You actually see a lot of scripts being written for patients that are on either reduced opioids or I guess no opioids at all?
No. If that's your point, that one of the ways to reduce POIs, that they're trying to reduce opioid use, then that's different. But I don't think -- we're not seeing significant changes in opioid use across the U.S. I mean, I know that it's been an area of focus for a long time. But we haven't seen major changes in the uses of opioids. In the U.S., opioids are very well entrenched, and we obviously watch that in terms of our pain pipeline as well.
Phase 3 program to start by year-end 2012 - CBST would not reveal the cost of the program. Partnering discussions ongoing, no commitment regarding whether to partner before or after seeing phase 3 data.
"Second, we are actively seeking a commercial partner for our opioid-induced constipation therapy candidate, CB-5945. As you know, the market opportunity for OIC therapy is mostly in primary care. As we engage in conversations, we will be weighing the relative advantages of out-licensing the rights before or after we see Phase III data."
"Since our last call, top line Phase II data on 2 potential OIC competitors has been announced. We remain optimistic that 5945 has the potential to be the best-in-class OIC therapy because of its differentiated profile, which balances the efficacy needed for success with the tolerability that physicians and patients are seeking."
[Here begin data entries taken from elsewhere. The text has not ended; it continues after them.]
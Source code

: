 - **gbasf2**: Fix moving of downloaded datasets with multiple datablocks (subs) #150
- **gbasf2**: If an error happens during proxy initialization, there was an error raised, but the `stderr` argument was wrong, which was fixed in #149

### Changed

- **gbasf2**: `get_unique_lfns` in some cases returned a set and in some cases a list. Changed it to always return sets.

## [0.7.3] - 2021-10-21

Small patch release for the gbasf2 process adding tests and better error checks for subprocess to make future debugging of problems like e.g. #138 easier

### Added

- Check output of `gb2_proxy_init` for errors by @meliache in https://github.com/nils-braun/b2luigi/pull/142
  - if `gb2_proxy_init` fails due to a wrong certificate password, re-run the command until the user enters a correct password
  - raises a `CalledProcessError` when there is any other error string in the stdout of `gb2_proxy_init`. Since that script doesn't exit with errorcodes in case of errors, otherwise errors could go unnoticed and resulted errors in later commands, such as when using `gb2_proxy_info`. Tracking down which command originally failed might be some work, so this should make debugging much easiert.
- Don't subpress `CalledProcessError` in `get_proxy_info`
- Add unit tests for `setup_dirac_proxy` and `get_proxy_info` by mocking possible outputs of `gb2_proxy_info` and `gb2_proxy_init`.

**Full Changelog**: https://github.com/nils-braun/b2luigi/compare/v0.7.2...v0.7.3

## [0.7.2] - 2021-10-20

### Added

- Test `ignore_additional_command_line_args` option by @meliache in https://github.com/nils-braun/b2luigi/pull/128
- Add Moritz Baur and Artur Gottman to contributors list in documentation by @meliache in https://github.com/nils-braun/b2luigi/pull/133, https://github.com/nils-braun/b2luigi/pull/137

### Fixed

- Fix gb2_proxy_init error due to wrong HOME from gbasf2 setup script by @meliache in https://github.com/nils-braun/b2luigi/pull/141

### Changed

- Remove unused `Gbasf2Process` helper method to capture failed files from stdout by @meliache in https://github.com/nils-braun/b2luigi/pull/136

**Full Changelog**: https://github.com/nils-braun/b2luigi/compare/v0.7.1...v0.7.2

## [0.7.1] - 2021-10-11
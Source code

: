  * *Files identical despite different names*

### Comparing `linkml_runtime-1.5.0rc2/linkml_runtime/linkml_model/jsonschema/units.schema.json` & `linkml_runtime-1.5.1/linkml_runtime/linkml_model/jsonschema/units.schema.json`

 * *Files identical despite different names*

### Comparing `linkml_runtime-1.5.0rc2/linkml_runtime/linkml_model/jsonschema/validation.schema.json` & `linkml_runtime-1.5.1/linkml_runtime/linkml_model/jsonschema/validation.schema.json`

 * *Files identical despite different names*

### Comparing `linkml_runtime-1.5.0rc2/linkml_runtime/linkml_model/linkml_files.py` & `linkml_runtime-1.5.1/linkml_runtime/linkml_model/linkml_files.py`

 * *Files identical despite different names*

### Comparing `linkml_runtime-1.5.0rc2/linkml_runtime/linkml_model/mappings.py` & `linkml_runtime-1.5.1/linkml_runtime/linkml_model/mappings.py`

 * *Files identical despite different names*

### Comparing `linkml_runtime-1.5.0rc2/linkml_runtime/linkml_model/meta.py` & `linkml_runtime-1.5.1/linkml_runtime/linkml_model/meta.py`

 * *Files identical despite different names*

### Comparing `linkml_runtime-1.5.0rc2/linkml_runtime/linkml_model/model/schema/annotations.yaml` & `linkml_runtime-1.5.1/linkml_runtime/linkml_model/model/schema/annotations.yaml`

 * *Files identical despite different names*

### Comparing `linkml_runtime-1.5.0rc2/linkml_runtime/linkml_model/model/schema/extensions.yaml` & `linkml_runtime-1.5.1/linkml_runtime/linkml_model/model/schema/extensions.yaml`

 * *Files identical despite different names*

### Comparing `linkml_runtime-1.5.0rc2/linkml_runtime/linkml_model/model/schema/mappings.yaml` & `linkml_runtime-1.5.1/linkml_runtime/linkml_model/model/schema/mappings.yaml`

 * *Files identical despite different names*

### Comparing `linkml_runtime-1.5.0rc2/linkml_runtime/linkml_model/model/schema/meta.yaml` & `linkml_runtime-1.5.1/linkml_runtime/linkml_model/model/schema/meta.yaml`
Question re competitors in OIC: I guess I'll just be interested if there's any additional color, how do you see your potential to differentiate? I know, one, put theirs on the shelf because they didn't think it was necessarily best in class. And I think the other looked better than what we had seen last time. The efficacy still looked pretty good, and it looked like one of the key tolerability issues have been addressed
"I think it's really a combination of both of those aspects, Tom. I think that it is a large market. There's many, many prescriptions written, as you know, in the U.S. for various opioids for chronic pain. But we also, based on the Phase II data, think that 5945 is delivering as strong an efficacy signal as any of them, really second to none, but at a tolerability level that looks a heck of a lot closer to placebo than what we've seen in the other Phase II studies that have been presented to date....what you see in the other products is different strategies to try to get both efficacy and tolerability, sometimes they have to use higher doses to get efficacy. But when they do that, they lose some of the tolerability that they're looking for. I think what you see in 5945, we hope, if the Phase II data are replicated, is the perfect balance, which is a drug that will give you a normalized bowel function, but will have tolerability that is close to placebo. So we've seen nothing yet from a competitor that has shown that it can achieve both those objectives."